To make the discussion concrete, let's think about an airline reservation system, which serves thousands of simultaneous users around the world. Here are the things that can go wrong:
Deadlock. Suppose that someone wants to travel to a city for which there is no direct ﬂight. We must make sure that we can reserve a seat on ﬂight A and a seat on connecting ﬂight B on the same day, before we commit to either reservation. This probably means that we need to use two serializers at the same time, one for each ﬂight. Suppose we say something like
(serializer-A (serializer-B (lambda () ...))))
Meanwhile someone else says
(serializer-B (serializer-A (lambda () ...))))
The timing could work out so that we get serializer A, the other person gets serializer B, and then we are each stuck waiting for the other one (forever!).
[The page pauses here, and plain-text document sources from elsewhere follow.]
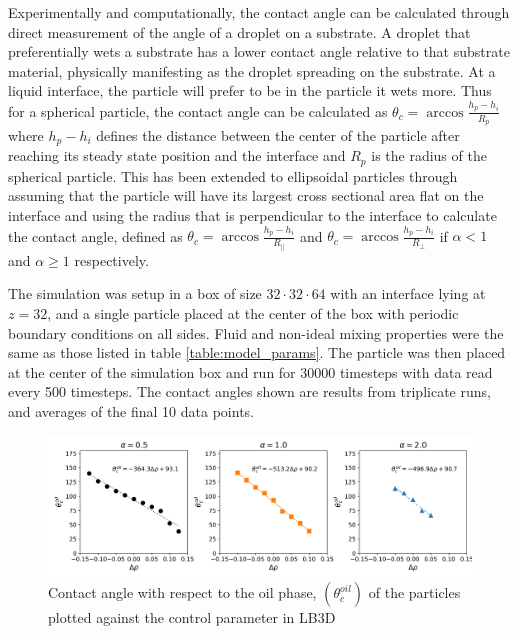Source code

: Experimentally and computationally, the contact angle can be calculated through direct measurement of the angle of a 
droplet on a substrate. A droplet that preferentially wets a substrate has a lower contact angle relative to that 
substrate material, physically manifesting as the droplet spreading on the substrate. At a liquid interface, the particle 
will prefer to be in the particle it wets more. Thus for a spherical particle, the contact angle can be calculated as 
$\theta_c = \arccos{\frac{h_p - h_i}{R_p}}$ where $h_p - h_i$ defines the distance between the center of the particle 
after reaching its steady state position and the interface and $R_p$ is the radius of the spherical particle. 
\cite{gunther_lattice_2013, davies_interface_2014} This has been extended to ellipsoidal particles through assuming 
that the particle will have its largest cross sectional area flat on the interface and using the radius that is 
perpendicular to the interface to calculate the contact angle, defined as $\theta_c = \arccos{\frac{h_p - h_i}{R_{\parallel}}}$ 
and $\theta_c = \arccos{\frac{h_p - h_i}{R_{\perp}}}$ if $\alpha < 1$ and $\alpha \geq 1$ respectively. 

The simulation was setup in a box of size $32\cdot32\cdot64$ with an interface lying at $z = 32$, and a single particle 
placed at the center of the box with periodic boundary conditions on all sides. Fluid and non-ideal mixing properties were 
the same as those listed in table \ref{table:model_params}. The particle was then placed at the center of the simulation 
box and run for $30000$ timesteps with data read every 500 timesteps. The contact angles shown are results from triplicate 
runs, and averages of the final 10 data points. 

\begin{figure}[h]
    \centering
    \includegraphics[scale = 0.5]{figures/model_validation/contact_angle_compare.png}
    \caption{Contact angle with respect to the oil phase, $(\theta_c^{oil})$ of the particles plotted against the 
    control parameter in LB3D}
    \label{fig:contact_angle_valid}
\end{figure}

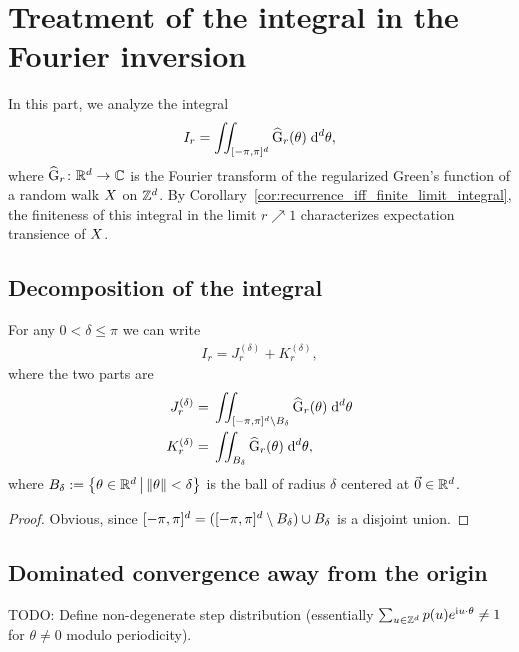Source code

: \chapter{Treatment of the integral in the Fourier inversion}

In this part, we analyze the integral
\begin{align}
I_r = \iint_{[-\pi,\pi]^d} \widehat{\mathrm{G}}_{r} (\theta) \; \mathrm{d}^d \theta ,
\end{align}
where $\widehat{\mathrm{G}}_{r} \colon \mathbb{R}^d \to \mathbb{C}$ is the Fourier transform of the
regularized Green's function of a random walk $X$ on $\mathbb{Z}^d$. By
Corollary~\ref{cor:recurrence_iff_finite_limit_integral}, the finiteness
of this integral in the limit $r \nearrow 1$ characterizes expectation
transience of $X$.

\section{Decomposition of the integral}

\begin{lemma}
  \label{lem:integral_decomposition}
  For any $0 < \delta \le \pi$ we can write
  \begin{align*}
  I_r = J_r^{(\delta)} + K_r^{(\delta)},
  \end{align*}
  where the two parts are
  \begin{align}
  J_r^{(\delta)} = \; & \iint_{[-\pi,\pi]^d \setminus B_\delta} \widehat{\mathrm{G}}_{r} (\theta) \; \mathrm{d}^d \theta \\
  K_r^{(\delta)} = \; & \iint_{B_\delta} \widehat{\mathrm{G}}_{r} (\theta) \; \mathrm{d}^d \theta ,
  \end{align}
  where $B_\delta := \left\{  \theta \in \mathbb{R}^d \, \big| \, \|\theta\| < \delta \right\}$ is the
  ball of radius $\delta$ centered at $\vec{0} \in \mathbb{R}^d$.
\end{lemma}
\begin{proof}
Obvious, since $[-\pi,\pi]^d = ([-\pi,\pi]^d \setminus B_\delta) \cup B_\delta$
is a disjoint union.
\end{proof}


\section{Dominated convergence away from the origin}

TODO: Define non-degenerate step distribution (essentially $\sum_{u\in \mathbb{Z}^d} p(u) e^{\mathrm{i} u \cdot \theta} \ne 1$ for $\theta \ne 0$ modulo periodicity).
Depending on the particular program you're writing, the definition of correct behavior might differ. Typically, a concurrent program is said to display correct behavior if it produces the same result as if the processes had run sequentially in some order. There are two important aspects to this requirement.
First, it does not require the processes to actually run sequentially, but only to produce results that are the same as if they had run sequentially.
Second, there may be more than one possible "correct" result produced by a concurrent program, because we require only that the result be the same as for some sequential order.